Honest John Tomkins was held up to me as the model of all the Christian virtues; and yet I saw everybody around me, including my teachers and spiritual pastors and masters, striving by day and by night to be richer. And when we consider that discontent is the mother of improvement, whether for the individual or the commonwealth, and that the betters of the man who is taught to order himself lowly and reverently to them became so because they or their ancestors were not satisfied with that state of life to which it had pleased God to call them, is it not plain that the religion which teaches content is doomed, and with it the whole system of governors and masters, spiritual and temporal ? But it will be a long time before this warfare is accomplished. Not easily nor quickly can a form of society be uptorn which is of such slow and sturdy growth as that of England, and whose roots, like those of some vast British oak, decayed and hollow at heart it may be, pierce the mould of centuries. There is much in England that is mere shell and seems mere sham ; but the shell was shaped from within by living substance, and it hardened into form through the sunshine and the tempests of hundreds of years ; and so it stands, and will yet stand long, although not forever. The very shams and surface shows of things in England are strong and stable.

Yet the process of change is plainly perceptible even to the eye of a passing stranger. I saw evidence of it in the very dress of the farmer folk and peasantry, in a morning’s walk that I took with a Sussex squire on Sunday. We met many of these people on their way to and from church. The wives and daughters of the farmers wore silk gowns and bonnets with feathers, and carried parasols. I observed some incongruity between the apparel and the mien of those who wore it, and remarked upon it to my companion, an elderly man, who at once relieved himself by a mild and good-humored, but none the less earnest, denunciation of the absurdity. He remembered, he said, when farmers’ wives never thought of appearing on Sundays in any other dress than a red cloak and a close black bonnet, and then they looked respectable; but now they come out dressed like fine ladies, — as they think. “ And look at those young fellows,” he said, “ with their cut-aways and chimney-pots ! They ’re positively ridiculous. See there ! ” pointing out an elderly man who wore a long brown linen garment and stout high-low shoes, which were somewhat incongruous with his shiny chimney-pot hat, — “ that’s better. A smock frock, breeches, gaiters, and a round hat is the proper Sunday costume of a Sussex peasant.” And indeed I thought, although I did not say, that such a dress would be more becoming to him and even more respectable than the caricature of his landlord’s — or of his landlord’s butler’s — costume which he actually did present to the naked eye.
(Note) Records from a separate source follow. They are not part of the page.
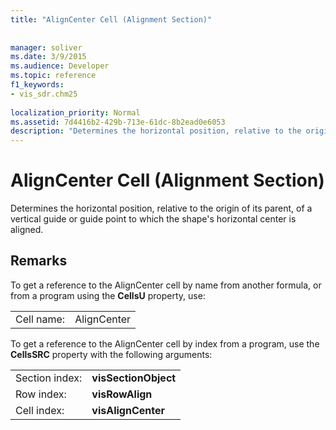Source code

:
 ```yaml
---
title: "AlignCenter Cell (Alignment Section)"
 
 
manager: soliver
ms.date: 3/9/2015
ms.audience: Developer
ms.topic: reference
f1_keywords:
- vis_sdr.chm25
 
localization_priority: Normal
ms.assetid: 7d4416b2-429b-713e-61dc-8b2ead0e6053
description: "Determines the horizontal position, relative to the origin of its parent, of a vertical guide or guide point to which the shape's horizontal center is aligned."
---
```


# AlignCenter Cell (Alignment Section)

Determines the horizontal position, relative to the origin of its parent, of a vertical guide or guide point to which the shape's horizontal center is aligned.
  
## Remarks

To get a reference to the AlignCenter cell by name from another formula, or from a program using the **CellsU** property, use: 
  
|||
|:-----|:-----|
| Cell name:  <br/> | AlignCenter  <br/> |
   
To get a reference to the AlignCenter cell by index from a program, use the **CellsSRC** property with the following arguments: 
  
|||
|:-----|:-----|
| Section index:  <br/> |**visSectionObject** <br/> |
| Row index:  <br/> |**visRowAlign** <br/> |
| Cell index:  <br/> |**visAlignCenter** <br/> |
   

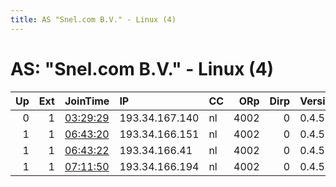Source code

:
 ```yaml
---
title: AS "Snel.com B.V." - Linux (4)
---
```


# AS: "Snel.com B.V." - Linux (4)

|   Up |   Ext | JoinTime                                                                                            | IP             | CC   |   ORp |   Dirp | Version   | Contact       | Nickname   |   eFamMembers |
|-----:|------:|:----------------------------------------------------------------------------------------------------|:---------------|:-----|------:|-------:|:----------|:--------------|:-----------|--------------:|
|    0 |     1 | [03:29:29](https://metrics.torproject.org/rs.html#details/0DD13750CCC0AA63C39005D2B521B6508B059B6A) | 193.34.167.140 | nl   |  4002 |      0 | 0.4.5.9   | myname@domain | myhost1    |             1 |
|    1 |     1 | [06:43:20](https://metrics.torproject.org/rs.html#details/F2DEAE66E38C68BFD96BD0C324C095E5A5524847) | 193.34.166.151 | nl   |  4002 |      0 | 0.4.5.9   | myname@domain | myhost1    |             1 |
|    1 |     1 | [06:43:22](https://metrics.torproject.org/rs.html#details/7511919E23C3328DA6E31D61987CFE424ECF8581) | 193.34.166.41  | nl   |  4002 |      0 | 0.4.5.9   | myname@domain | myhost1    |             1 |
|    1 |     1 | [07:11:50](https://metrics.torproject.org/rs.html#details/1298B849560B7D94E52C5D953BA83BAA32CC0E05) | 193.34.166.194 | nl   |  4002 |      0 | 0.4.5.9   | myname@domain | myhost4    |             1 |
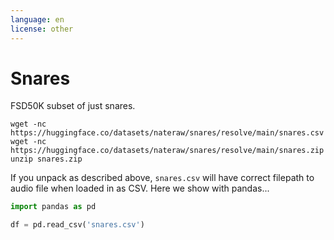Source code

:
 ```yaml
---
language: en
license: other
---
```


# Snares 

FSD50K subset of just snares.

```
wget -nc https://huggingface.co/datasets/nateraw/snares/resolve/main/snares.csv
wget -nc https://huggingface.co/datasets/nateraw/snares/resolve/main/snares.zip
unzip snares.zip
```

If you unpack as described above, `snares.csv` will have correct filepath to audio file when loaded in as CSV. Here we show with pandas...

```python
import pandas as pd

df = pd.read_csv('snares.csv')
```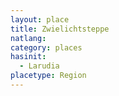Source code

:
 ```yaml
---
layout: place
title: Zwielichtsteppe
natlang:
category: places
hasinit:
  - Larudia
placetype: Region
---
```

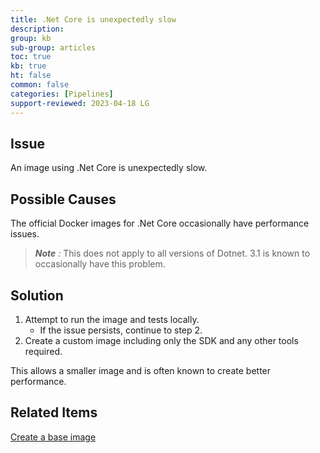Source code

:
 ```yaml
---
title: .Net Core is unexpectedly slow
description: 
group: kb
sub-group: articles
toc: true
kb: true
ht: false
common: false
categories: [Pipelines]
support-reviewed: 2023-04-18 LG
---
```


## Issue

An image using .Net Core is unexpectedly slow.

## Possible Causes

The official Docker images for .Net Core occasionally have performance issues.

>_**Note** :_ This does not apply to all versions of Dotnet. 3.1 is known to occasionally have this problem.

## Solution

1. Attempt to run the image and tests locally.
   * If the issue persists, continue to step 2.
2. Create a custom image including only the SDK and any other tools required.

This allows a smaller image and is often known to create better performance.

## Related Items

[Create a base image](https://docs.docker.com/develop/develop-images/baseimages/)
But how, O Sussex squire, is it as to what the Sussex peasant himself thinks, and the Sussex peasantess, in her monstrous manifestation of millinery ? If they feel in their inner hearts that they are “ genteeler ” and more elegant, and therefore in their own eyes more respectable, in that rampant rigging, what matter is all your scoffing? And what can you expect but that they will wear it ? And what will you do to check this blossoming absurdity, unless you make instant and open war upon the liberty of the individual, and throw yourself in your gentleman’s dress before the wheels of progress? The eternal fitness of things ! But what is the eternal fitness of things, or the fitness of eternal things, to the fitness of fine raiment, and to the consciousness of being in the fashion, and of being dressed, at least one day in the week, “like a lady ” or a “gentleman”! Verily, your notions as to correct costume and the eternal fitnesses smack of the church catechism and its state of life to which it has pleased God to call us.

One day in London, as I was walking through New Bond Street, I saw upon the door-post of a house a small signboard, hardly larger than a man’s hand, on which was “Edwin James, Jurisconsult.” It was a sad sight. It brought up a story which is significantly illustrative of a likeness and a difference in social police between two peoples who are, or who have been until lately, the same in all the distinguishing characteristics of race, — the story of a man of such ability and such legal acquirement that he might reasonably have aspired to the highest honors attainable in his profession ; a member of Parliament; a co-worker with Garibaldi ; a man whose reputation had crossed the broad Atlantic, and yet who, because of misconduct in regard to a trust reposed in him, was disbarred. Coming to New York, he was received with facile and uninquiring welcome, and on motion of very distinguished members of the New York bar was admitted to practice in the courts of the State. When a cry of surprise went up from those who knew his history, and an effort was made to rectify the hasty error, it was found to be too late. The judges decided that, having been duly admitted to the bar, and having been guilty of no misconduct since his admission, his standing here was good, and he could not be disbarred. But the result was that the courts in New York were as effectually closed to him as those of London. He could not obtain the practice which a lawyer of his standing requires; he returned to England to set up his little sign as a “jurisconsult.” Never was a reputation more utterly wrecked and ruined ; never were fairer prospects more completely blasted. The moral tone of both bars and both communities was the same; but in England there would not have been the thoughtless precipitancy in his reception and admission which caused such a public scandal in the bar of New York. There would have been more caution, more reserve, more preliminary inquiry.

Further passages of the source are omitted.